Kroger advertising wallas, in keeping with other advertisement trends just lately, came out with a new slogan and new logo back in 2019, with their campaign Fresh for Everyone, and the introduction of their newest mascots: creepy, oddly androgynous people they affectionately call Krojis. Another attempt at life imitating art. I was trying to figure out the last time I saw this. I couldnt quite put my finger on it. Oh yeah. Thats right. I was four, and it was Fisher Price Little People. Toy figurines that I had by the carload..literally. Small, thumbsized humanoid toy representations of people that invariably rolled under the refrigerator much to my moms endless irritation. Well, I reasoned then, as I do now, youre the one who bought me this entire race of peg-people. Can I help it if their lack of arms lends them to rolling . But thats just it: I was four and this was what there was to do back then. It was before video games really dropped into high gear and toys were still evolving out of the primordial swamp that produced other time-honored classics such as the pull along telephone with eyes.
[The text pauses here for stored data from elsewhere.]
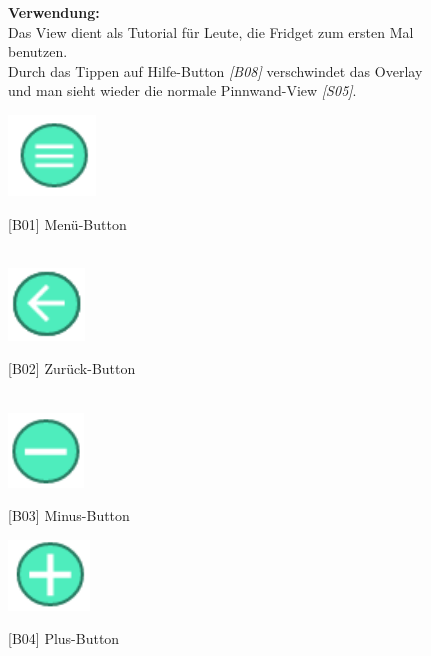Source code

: \documentclass[a4paper]{scrreprt}
\begin{document}
\begin{figure}[h!]
\begin{minipage}[t]{0.55\linewidth}
\begin{itemize}
    			\end{itemize}
    			
    			
    			\hfill 
    			
    			\textbf{Verwendung:}\\
    			Das View dient als Tutorial für Leute, die Fridget
    			zum ersten Mal benutzen.\\ 
    			Durch das Tippen auf 
    			Hilfe-Button \textit{{[}B08{]}} verschwindet das Overlay und man 
    			sieht wieder die normale Pinnwand-View \textit{{[}S05{]}}.
    			
    		\end{minipage}
    	\end{figure}
    
    	\begin{figure}[h!]
    		\begin{minipage}[t]{0.45\linewidth}
    			\flushright
    			\centering
    			\vspace{9mm}
    			\includegraphics[width=0.05\textheight]{menu_button.PNG}
    			\caption{{[}B01{]} Menü-Button}
    			\label{fig:figure1}
    			\hfill \\
    			\includegraphics[width=0.05\textheight]{back_button.PNG}
    			\caption{{[}B02{]} Zurück-Button}
    			\label{fig:figure1}
    			\hfill \\
    			\includegraphics[width=0.05\textheight]{minus_button.PNG}
    			\caption{{[}B03{]} Minus-Button}
    			\label{fig:figure1}
    			\includegraphics[width=0.05\textheight]{plus_button.PNG}
    			\caption{{[}B04{]} Plus-Button}

\end{minipage}
\end{figure}
\end{document}
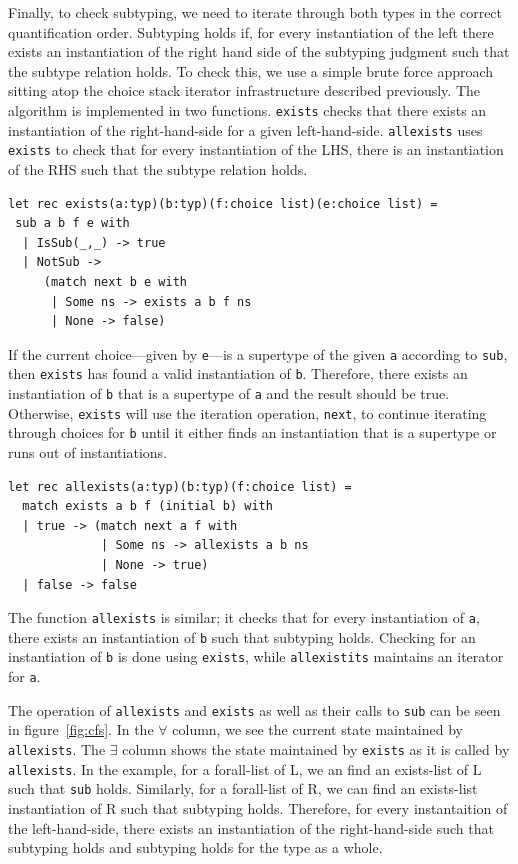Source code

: \documentclass[a4paper,english]{lipics-v2019}
\begin{document}
Finally, to check subtyping, we need to iterate through both types in the 
correct quantification order. Subtyping holds if, for every instantiation 
of the left there exists an instantiation of the right hand side of the
subtyping judgment such that the subtype relation holds. To check this,
we use a simple brute force approach sitting atop the choice stack iterator
infrastructure described previously. The algorithm is implemented in two
functions. \verb|exists| checks that there exists an instantiation
of the right-hand-side for a given left-hand-side. \verb|allexists|
uses \verb|exists| to check that for every instantiation of the LHS,
there is an instantiation of the RHS such that the subtype relation
holds. 


\begin{lstlisting}
let rec exists(a:typ)(b:typ)(f:choice list)(e:choice list) =
 sub a b f e with 
  | IsSub(_,_) -> true 
  | NotSub -> 
     (match next b e with
      | Some ns -> exists a b f ns 
      | None -> false) 
\end{lstlisting}

If the current choice---given by \verb|e|---is a supertype of the given
\verb|a| according to \verb|sub|, then \verb|exists| has found
a valid instantiation of \verb|b|. Therefore, there exists an instantiation
of \verb|b| that is a supertype of \verb|a| and the result should be true.
Otherwise, \verb|exists| will use the iteration operation,
\verb|next|, to continue iterating through choices for \verb|b| until
it either finds an instantiation that is a supertype or runs out of
instantiations.

 \begin{lstlisting}
let rec allexists(a:typ)(b:typ)(f:choice list) =
  match exists a b f (initial b) with 
  | true -> (match next a f with
             | Some ns -> allexists a b ns 
             | None -> true) 
  | false -> false
\end{lstlisting}

The function \verb|allexists| is similar; it checks that for every
instantiation of \verb|a|, there exists an instantiation of 
\verb|b| such that subtyping holds. Checking for an instantiation
of \verb|b| is done using \verb|exists|, while \verb|allexistits|
maintains an iterator for \verb|a|.

The operation of \verb|allexists| and \verb|exists| as well as their
calls to \verb|sub| can be seen in figure~\ref{fig:cfs}. In the
$\forall$ column, we see the current state maintained by \verb|allexists|.
The $\exists$ column shows the state maintained by \verb|exists| as it is
called by \verb|allexists|. In the example, for a forall-list of L, we an
find an exists-list of L such that \verb|sub| holds. Similarly,
for a forall-list of R, we can find an exists-list instantiation of R such
that subtyping holds. Therefore, for every instantaition of the left-hand-side,
there exists an instantiation of the right-hand-side such that subtyping holds
and subtyping holds for the type as a whole.
\end{document}
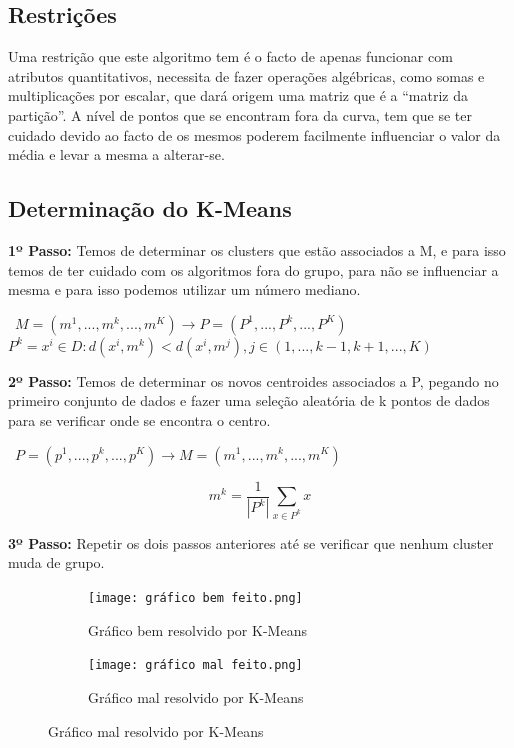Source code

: \documentclass[12pt, a4paper, oneside]{scrreport}
\begin{document}
\subsection{Restrições}
\quad Uma restrição que este algoritmo tem é o facto de apenas funcionar com atributos quantitativos, necessita de fazer operações algébricas, como somas e multiplicações por escalar, que dará origem uma matriz que é a “matriz da partição”. A nível de pontos que se encontram fora da curva, tem que se ter cuidado devido ao facto de os mesmos poderem facilmente influenciar o valor da média e levar a mesma a alterar-se.
\subsection{Determinação do K-Means}
\textbf{1º Passo:}
Temos de determinar os clusters que estão associados a M, e para isso temos de ter cuidado com os algoritmos fora do grupo, para não se influenciar a mesma e para isso podemos utilizar um número mediano.
	\begin{center}
	\ $ M=(m^{1},...,m^{k},...,m^{K})\rightarrow P=(P^{1},...,P^{k},...,P^{K})$
	\ $P^{k}=x^{i}\in D:d(x^{i},m^{k})< d(x^{i},m^{j}),j\in(1,...,k-1,k+1,...,K)$
	\end{center}	 
\textbf{2º Passo:}
Temos de determinar os novos centroides associados a P, pegando no primeiro conjunto de dados e fazer uma seleção aleatória de k pontos de dados para se verificar onde se encontra o centro.
	\begin{center}
	\ $ P=(p^{1},...,p^{k},...,p^{K})\rightarrow M=(m^{1},...,m^{k},...,m^{K})$
	\begin{myequation}[!ht]
$$ m^k = \frac{1}{|P^k|}\sum_{x \in P^k} x
	  $$
	 \caption{\small Fórmula do K-Means}

\end{myequation}
\end{center}
\textbf{3º Passo:}
Repetir os dois passos anteriores até se verificar que nenhum cluster muda de grupo.
 	\begin{center}
	\begin{figure}[h]
	\begin{subfigure}{.5\textwidth}
	\texttt{[image: gráfico bem feito.png]}
	\caption{Gráfico bem resolvido por K-Means}
	\end{subfigure}
	\begin{subfigure}{.5\textwidth}
	\texttt{[image: gráfico mal feito.png]}
	\caption{Gráfico mal resolvido por K-Means}
	\end{subfigure}
	\end{figure}
	\end{center}
	
\end{document}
Its hard to blame Kroger alone for this disgusting trend in advertising and marketing toward dumbing down their target customers with goofy looking cartoonish caricatures of people. My 401(k) provider, my health insurance com and even my credit union have all sadly decided upon this approach to advertising. So have PayPal, Google and a hundred other industry giants. It is slowly becoming one my biggest pet peeves and its time it stopped. It has everything to do with how these advertising geniuses seem to see their customer base: as four-year-old children who are easily amused by cartoons and puerile jingles and catch phrases. Its as if grown ups still chase the ice cream truck down the street, attracted no doubt by the cute songs played by the trucks PA system, even though there is perfectly good Dryers Grand ice cream in the freezer. Stop treating your customers like children and stop with the creepy cartoon peg people. STOP STOP STOP! Just. Stop. It.
A contributing factor to the whole corporate artstyle (it has another name but I can't remember it) is that it isn't "offensive". Its also easy to produce as anyone with basic art skill can create it so it's cheap as well.
1. It's quite interesting that you mention "Fresh for Everyone".
At Kroger, everything is "Fresh". "Fresh" (specifically not cold) go-backs, the "Fresh" app, everything. Everything gets fresher every memo, every commercial, every printed advertisement, every automated intercom announcement, regardless of reality. Except for bananas.
I suspect it's a hamfisted attempt at neurolingist programming. The idea is that if you just say "fresh fresh fresh" over and over, the customers will come to believe it. Working for the general public so long, I think it's at least plausible. And more importantly, cheap.
2. Working retail, the customers might as well be children as they act as such. Why not pander to them? And most importantly, it's cheap.
3. The Krojis are actually animated clip-art, which is to say as cheap and inoffensive as possible. They always reminded me more as more of a bad claymation sort of thing. Like "Davey and Goliath", or the Christmas specials, or perhaps "Moral Orel" for the Adult Swim fans.